Instructions for the task - Across the entries below, tally every line that holds the string "true" and reply with the number only.

Records to use -
****************
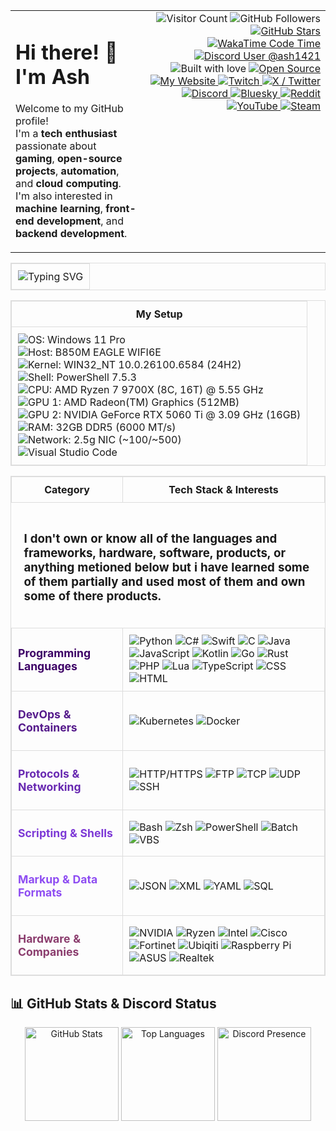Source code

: <table width="100%">
  <tr>
    <td>
      <h1>Hi there! 👋 I'm Ash</h1>
      <p>
        Welcome to my GitHub profile! <br>
        I'm a <strong>tech enthusiast</strong> passionate about <strong>gaming</strong>, <strong>open-source projects</strong>, <strong>automation</strong>, and <strong>cloud computing</strong>.<br>
        I'm also interested in <strong>machine learning</strong>, <strong>front-end development</strong>, and <strong>backend development</strong>.
      </p>
    </td>
    <td align="right" style="vertical-align: top;">
      <img src="https://komarev.com/ghpvc/?username=Ash1421&color=blueviolet&style=for-the-badge" alt="Visitor Count" />
      <img src="https://img.shields.io/github/followers/Ash1421?style=for-the-badge&color=purple&logo=github" alt="GitHub Followers" />
        <a href="https://github.com/Ash1421?tab=stars">
      <img src="https://img.shields.io/github/stars/Ash1421?style=for-the-badge&color=purple&logo=github" alt="GitHub Stars" />
      </a>
        <a href="https://wakatime.com/@dfdffe14-322b-4a5b-aea8-bfecd3434d3f">
      <img src="https://wakatime.com/badge/user/dfdffe14-322b-4a5b-aea8-bfecd3434d3f.svg?style=for-the-badge&color=9B59B6&label=Code%20Time" alt="WakaTime Code Time" />
      </a>
        <a href="https://discord.com/users/730744444134433994">
      <img src="https://img.shields.io/badge/Discord%20User-@ash1421-7D39D6?style=for-the-badge&logo=discord&logoColor=white" alt="Discord User @ash1421" />
      </a>
      <img src="https://img.shields.io/badge/Built%20with-%E2%9D%A4%EF%B8%8F-ff69b4?style=for-the-badge" alt="Built with love" />
      </a>
       <a href="https://opensource.org/about">
      <img src="https://img.shields.io/badge/Open%20Source%20Fan-9B59B6?style=for-the-badge&logo=open-source-initiative&logoColor=white" alt="Open Source" />
      </a>
       <a href="https://ash1421.com">
      <img src="https://img.shields.io/badge/My%20Website-9B59B6?style=for-the-badge&logo=firefox&logoColor=white" alt="My Website" />
      </a>
       <a href="https://www.twitch.tv/ash1421_">
      <img src="https://img.shields.io/badge/Twitch-9B59B6?style=for-the-badge&logo=twitch&logoColor=white" alt="Twitch" />
      </a>
       <a href="https://x.com/_Ashttv">
      <img src="https://img.shields.io/badge/X%20/%20Twitter-7D39D6?style=for-the-badge&logo=x&logoColor=white" alt="X / Twitter" />
      </a>
       <a href="https://discord.gg/xc4D33wBmA">
      <img src="https://img.shields.io/badge/Discord%20Server%20Invite-7D39D6?style=for-the-badge&logo=discord&logoColor=white" alt="Discord" />
      </a>
       <a href="https://bsky.app/profile/ash1421.bsky.social">
      <img src="https://img.shields.io/badge/Bluesky-6829B1?style=for-the-badge&logo=bluesky&logoColor=white" alt="Bluesky" />
      </a>
        <a href="https://www.reddit.com/user/Ash1421_/">
      <img src="https://img.shields.io/badge/Reddit-6829B1?style=for-the-badge&logo=reddit&logoColor=white" alt="Reddit" />
      </a>
        <a href="https://youtube.com/@Ash1421_?sub_confirmation=1">
      <img src="https://img.shields.io/badge/YouTube-7D39D6?style=for-the-badge&logo=youtube&logoColor=white" alt="YouTube" />
      </a>
       <a href="https://steamcommunity.com/id/Ash1421/">
      <img src="https://img.shields.io/badge/Steam-6829B1?style=for-the-badge&logo=steam&logoColor=white" alt="Steam" />
      </a>
    </td>
  </tr>
</table>

<table width="100%" style="border-collapse: collapse; border: 1px solid #ddd;">
  <tr>
    <td align="center" style="border: 1px solid #ddd; padding: 10px;">
      <img src="https://readme-typing-svg.herokuapp.com?font=Fira+Code&size=22&duration=4000&color=9B59B6&center=true&lines=Hi+there!+I'm+Ash+;Tech+enthusiast+and+gamer;Always+learning+new+things!" alt="Typing SVG">
    </td>
  </tr>
</table>

<table width="100%" style="border-collapse: collapse; border: 1px solid #ddd;">
  <tr>
    <th style="border: 1px solid #ddd; padding: 10px;">My Setup </th>
  </tr>
  <tr>
    <td align="left" style="border: 1px solid #ddd; padding: 10px;">
      <ul style="list-style: none; padding: 0; margin: 0;">
        <li><img src="https://img.shields.io/badge/OS-Windows%2011%20Pro-9C51E3?style=for-the-badge&logo=windows&logoColor=white" alt="OS: Windows 11 Pro" /></li>
        <li><img src="https://img.shields.io/badge/Host-B850M%20EAGLE%20WIFI6E-8F40E0?style=for-the-badge&logo=windows&logoColor=white" alt="Host: B850M EAGLE WIFI6E" /></li>
        <li><img src="https://img.shields.io/badge/Kernel-WIN32NT%20(24H2)-8433DD?style=for-the-badge&logo=windows&logoColor=white" alt="Kernel: WIN32_NT 10.0.26100.6584 (24H2)" /></li>
        <li><img src="https://img.shields.io/badge/Shell-PowerShell%207.5.3%20X64-7930DA?style=for-the-badge&logo=powershell&logoColor=white" alt="Shell: PowerShell 7.5.3" /></li>
        <li><img src="https://img.shields.io/badge/CPU-AMD%20Ryzen%207%209700X%20(8C16T)%20@%205.55%20GHz-6F28D7?style=for-the-badge&logo=amd&logoColor=white" alt="CPU: AMD Ryzen 7 9700X (8C, 16T) @ 5.55 GHz" /></li>
        <li><img src="https://img.shields.io/badge/GPU%20Integrated-AMD%20Radeon(TM)%20Graphics%20(512MB)-6320D3?style=for-the-badge&logo=amd&logoColor=white" alt="GPU 1: AMD Radeon(TM) Graphics (512MB)" /></li>
        <li><img src="https://img.shields.io/badge/GPU%20Dedicated-NVIDIA%20GeForce%20RTX%205060%20Ti%20@%203.09%20GHz%20(16GB)-5720CD?style=for-the-badge&logo=nvidia&logoColor=white" alt="GPU 2: NVIDIA GeForce RTX 5060 Ti @ 3.09 GHz (16GB)" /></li>
        <li><img src="https://img.shields.io/badge/RAM-GSkill%2032GB%20DDR5%20(6000%20MT/s)-4C1AC0?style=for-the-badge&logo=memory&logoColor=white" alt="RAM: 32GB DDR5 (6000 MT/s)" /></li>
        <li><img src="https://img.shields.io/badge/Network%20&%20Internet%20Connection-2.5g%20NIC%20|%20ISP%20(~100/~500)-4013A7?style=for-the-badge&logo=network-wifi&logoColor=white" alt="Network: 2.5g NIC (~100/~500)" /></li>
        <li><img src="https://img.shields.io/badge/Code%20Editor-Visual_Studio_Code-350F94?style=for-the-badge&logo=visual-studio-code&logoColor=white" alt="Visual Studio Code" /></li>
      </ul>
    </td>
  </tr>
</table>
<div align="center">
  <table width="100%" style="border-collapse: collapse; border: 1px solid #ddd;">
    <tr>
      <th style="border: 1px solid #ddd; padding: 10px;">Category</th>
      <th style="border: 1px solid #ddd; padding: 10px;">Tech Stack & Interests</th>
    </tr>
    <tr>
      <td colspan="2" style="padding: 10px;">
        <h3 style="padding: 10px;">
          I don't own or know all of the languages and frameworks, hardware, software, products, or anything metioned below but i have learned some of them partially and used most of them and own some of there products.
        </h3>
      </td>
    </tr>
      <td style="border: 1px solid #ddd; padding: 10px;">
        <p><strong style="color:#3D0066; font-size:1.1em;">Programming Languages</strong></p>
      </td>
      <td style="border: 1px solid #ddd; padding: 10px;">
        <img src="https://img.shields.io/badge/Python-3D0066?style=for-the-badge&logo=python&logoColor=white" alt="Python" />
        <img src="https://img.shields.io/badge/C%23-430073?style=for-the-badge&logo=c-sharp&logoColor=white" alt="C#" />
        <img src="https://img.shields.io/badge/Swift-47007C?style=for-the-badge&logo=swift&logoColor=white" alt="Swift" />
        <img src="https://img.shields.io/badge/C-380059?style=for-the-badge&logo=c&logoColor=white" alt="C" />
        <img src="https://img.shields.io/badge/Java-42006B?style=for-the-badge&logo=java&logoColor=white" alt="Java" />
        <img src="https://img.shields.io/badge/JavaScript-400066?style=for-the-badge&logo=javascript&logoColor=white" alt="JavaScript" />
        <img src="https://img.shields.io/badge/Kotlin-420073?style=for-the-badge&logo=kotlin&logoColor=white" alt="Kotlin" />
        <img src="https://img.shields.io/badge/Go-36005A?style=for-the-badge&logo=go&logoColor=white" alt="Go" />
        <img src="https://img.shields.io/badge/Rust-2E004B?style=for-the-badge&logo=rust&logoColor=white" alt="Rust" />
        <img src="https://img.shields.io/badge/PHP-400066?style=for-the-badge&logo=php&logoColor=white" alt="PHP" />
        <img src="https://img.shields.io/badge/Lua-430073?style=for-the-badge&logo=lua&logoColor=white" alt="Lua" />
        <img src="https://img.shields.io/badge/TypeScript-42006B?style=for-the-badge&logo=typescript&logoColor=white" alt="TypeScript" />
        <img src="https://img.shields.io/badge/CSS-380059?style=for-the-badge&logo=css3&logoColor=white" alt="CSS" />
        <img src="https://img.shields.io/badge/HTML-3D0066?style=for-the-badge&logo=html5&logoColor=white" alt="HTML" />
      </td>
    </tr>
    <tr>
      <td style="border: 1px solid #ddd; padding: 10px;">
        <p><strong style="color:#551A8B; font-size:1.1em;">DevOps & Containers</strong></p>
      </td>
      <td style="border: 1px solid #ddd; padding: 10px;">
        <img src="https://img.shields.io/badge/Kubernetes-551A8B?style=for-the-badge&logo=kubernetes&logoColor=white" alt="Kubernetes" />
        <img src="https://img.shields.io/badge/Docker-4D1478?style=for-the-badge&logo=docker&logoColor=white" alt="Docker" />
      </td>
    </tr>
    <tr>
      <td style="border: 1px solid #ddd; padding: 10px;">
        <p><strong style="color:#6829B1; font-size:1.1em;">Protocols & Networking</strong></p>
      </td>
      <td style="border: 1px solid #ddd; padding: 10px;">
        <img src="https://img.shields.io/badge/HTTP-6829B1?style=for-the-badge&logo=http&logoColor=white" alt="HTTP/HTTPS" />
        <img src="https://img.shields.io/badge/FTP-5E22A1?style=for-the-badge&logo=ftp&logoColor=white" alt="FTP" />
        <img src="https://img.shields.io/badge/TCP-531E8F?style=for-the-badge&logo=tcp&logoColor=white" alt="TCP" />
        <img src="https://img.shields.io/badge/UDP-4B1B81?style=for-the-badge&logo=udp&logoColor=white" alt="UDP" />
        <img src="https://img.shields.io/badge/SSH-591E96?style=for-the-badge&logo=ssh&logoColor=white" alt="SSH" />
      </td>
    </tr>
    <tr>
      <td style="border: 1px solid #ddd; padding: 10px;">
        <p><strong style="color:#7D39D6; font-size:1.1em;">Scripting & Shells</strong></p>
      </td>
      <td style="border: 1px solid #ddd; padding: 10px;">
        <img src="https://img.shields.io/badge/Bash-7D39D6?style=for-the-badge&logo=gnu-bash&logoColor=white" alt="Bash" />
        <img src="https://img.shields.io/badge/Zsh-7634D3?style=for-the-badge&logo=zsh&logoColor=white" alt="Zsh" />
        <img src="https://img.shields.io/badge/PowerShell-6F29CC?style=for-the-badge&logo=powershell&logoColor=white" alt="PowerShell" />
        <img src="https://img.shields.io/badge/Batch-5D1BC0?style=for-the-badge&logo=windows-terminal&logoColor=white" alt="Batch" />
        <img src="https://img.shields.io/badge/VBS-6020B8?style=for-the-badge&logo=visual-basic&logoColor=white" alt="VBS" />
      </td>
    </tr>
    <tr>
      <td style="border: 1px solid #ddd; padding: 10px;">
        <p><strong style="color:#8E4DF2; font-size:1.1em;">Markup & Data Formats</strong></p>
      </td>
      <td style="border: 1px solid #ddd; padding: 10px;">
        <img src="https://img.shields.io/badge/JSON-8E4DF2?style=for-the-badge&logo=json&logoColor=white" alt="JSON" />
        <img src="https://img.shields.io/badge/XML-8645EA?style=for-the-badge&logo=xml&logoColor=white" alt="XML" />
        <img src="https://img.shields.io/badge/YAML-7B3DD9?style=for-the-badge&logo=yaml&logoColor=white" alt="YAML" />
        <img src="https://img.shields.io/badge/SQL-7839D5?style=for-the-badge&logo=postgresql&logoColor=white" alt="SQL" />
      </td>
    </tr>
    <tr>
      <td style="border: 1px solid #ddd; padding: 10px;">
        <p><strong style="color:#8B3D6E; font-size:1.1em;">Hardware & Companies</strong></p>
      </td>
      <td style="border: 1px solid #ddd; padding: 10px;">
        <img src="https://img.shields.io/badge/NVIDIA-8B3D6E?style=for-the-badge&logo=nvidia&logoColor=white" alt="NVIDIA" />
        <img src="https://img.shields.io/badge/Ryzen-8B3D6E?style=for-the-badge&logo=amd&logoColor=white" alt="Ryzen" />
        <img src="https://img.shields.io/badge/Intel-8B3D6E?style=for-the-badge&logo=intel&logoColor=white" alt="Intel" />
        <img src="https://img.shields.io/badge/Cisco-8B3D6E?style=for-the-badge&logo=cisco&logoColor=white" alt="Cisco" />
        <img src="https://img.shields.io/badge/Fortinet-8B3D6E?style=for-the-badge&logo=fortinet&logoColor=white" alt="Fortinet" />
        <img src="https://img.shields.io/badge/Ubiqiti-8B3D6E?style=for-the-badge&logo=ubiquiti&logoColor=white" alt="Ubiqiti" />
        <img src="https://img.shields.io/badge/Raspberry%20Pi-8B3D6E?style=for-the-badge&logo=raspberry-pi&logoColor=white" alt="Raspberry Pi" />
        <img src="https://img.shields.io/badge/ASUS-8B3D6E?style=for-the-badge&logo=asus&logoColor=white" alt="ASUS" />
        <img src="https://img.shields.io/badge/Realtek-8B3D6E?style=for-the-badge&logo=realtek&logoColor=white" alt="Realtek" />
  </table>
</div>

## 📊 GitHub Stats & Discord Status

<p align="center">
  <img src="https://github-readme-stats.vercel.app/api?username=Ash1421&show_icons=true&theme=tokyonight" alt="GitHub Stats" height="150"/>
  <img src="https://github-readme-stats.vercel.app/api/top-langs/?username=Ash1421&layout=compact&theme=tokyonight" alt="Top Languages" height="150"/>
  <img src="https://lanyard.cnrad.dev/api/616485235982467085?theme=dark&bg=161b22&borderRadius=10px&hideDiscrim=false&idleMessage=Currently%20Away" alt="Discord Presence" height="150"/>
</p>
****************
Your response - 2